#### Instructions to follow
Find every line in the records that holds the string "DoxyCompactItemize". Copy each one.
(Beginning of Data supplied)
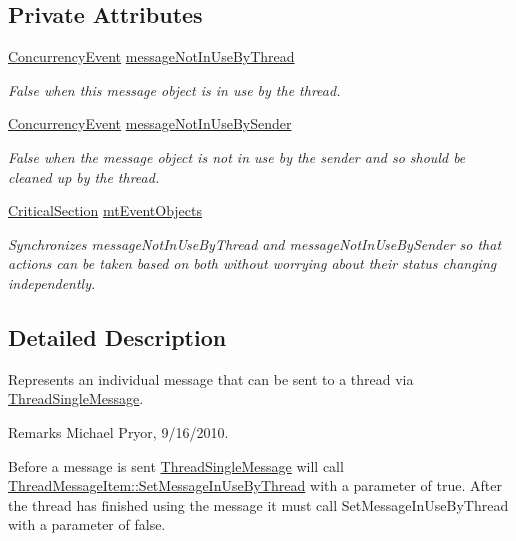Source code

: \subsection*{Private Attributes}
\begin{DoxyCompactItemize}
\item 
\hyperlink{class_concurrency_event}{ConcurrencyEvent} \hyperlink{class_thread_message_item_a9cf19e411c1f07bd18849a9668d810b1}{messageNotInUseByThread}
\begin{DoxyCompactList}\small\item\em False when this message object is in use by the thread. \item\end{DoxyCompactList}\item 
\hyperlink{class_concurrency_event}{ConcurrencyEvent} \hyperlink{class_thread_message_item_a2a8ec880575ef64e499454fd94967d05}{messageNotInUseBySender}
\begin{DoxyCompactList}\small\item\em False when the message object is not in use by the sender and so should be cleaned up by the thread. \item\end{DoxyCompactList}\item 
\hyperlink{class_critical_section}{CriticalSection} \hyperlink{class_thread_message_item_a8904b4b9c74de4de6eee493b8dd92801}{mtEventObjects}
\begin{DoxyCompactList}\small\item\em Synchronizes messageNotInUseByThread and messageNotInUseBySender so that actions can be taken based on both without worrying about their status changing independently. \item\end{DoxyCompactList}\end{DoxyCompactItemize}


\subsection{Detailed Description}
Represents an individual message that can be sent to a thread via \hyperlink{class_thread_single_message}{ThreadSingleMessage}. \begin{DoxyRemark}{Remarks}
Michael Pryor, 9/16/2010.
\end{DoxyRemark}
Before a message is sent \hyperlink{class_thread_single_message}{ThreadSingleMessage} will call \hyperlink{class_thread_message_item_ad630f0afd5fe2d027415d04f35375f33}{ThreadMessageItem::SetMessageInUseByThread} with a parameter of true. After the thread has finished using the message it must call SetMessageInUseByThread with a parameter of false.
(End of Data supplied)
#### Answer space
\begin{DoxyCompactItemize}
\begin{DoxyCompactList}\small\item\em Synchronizes messageNotInUseByThread and messageNotInUseBySender so that actions can be taken based on both without worrying about their status changing independently. \item\end{DoxyCompactList}\end{DoxyCompactItemize}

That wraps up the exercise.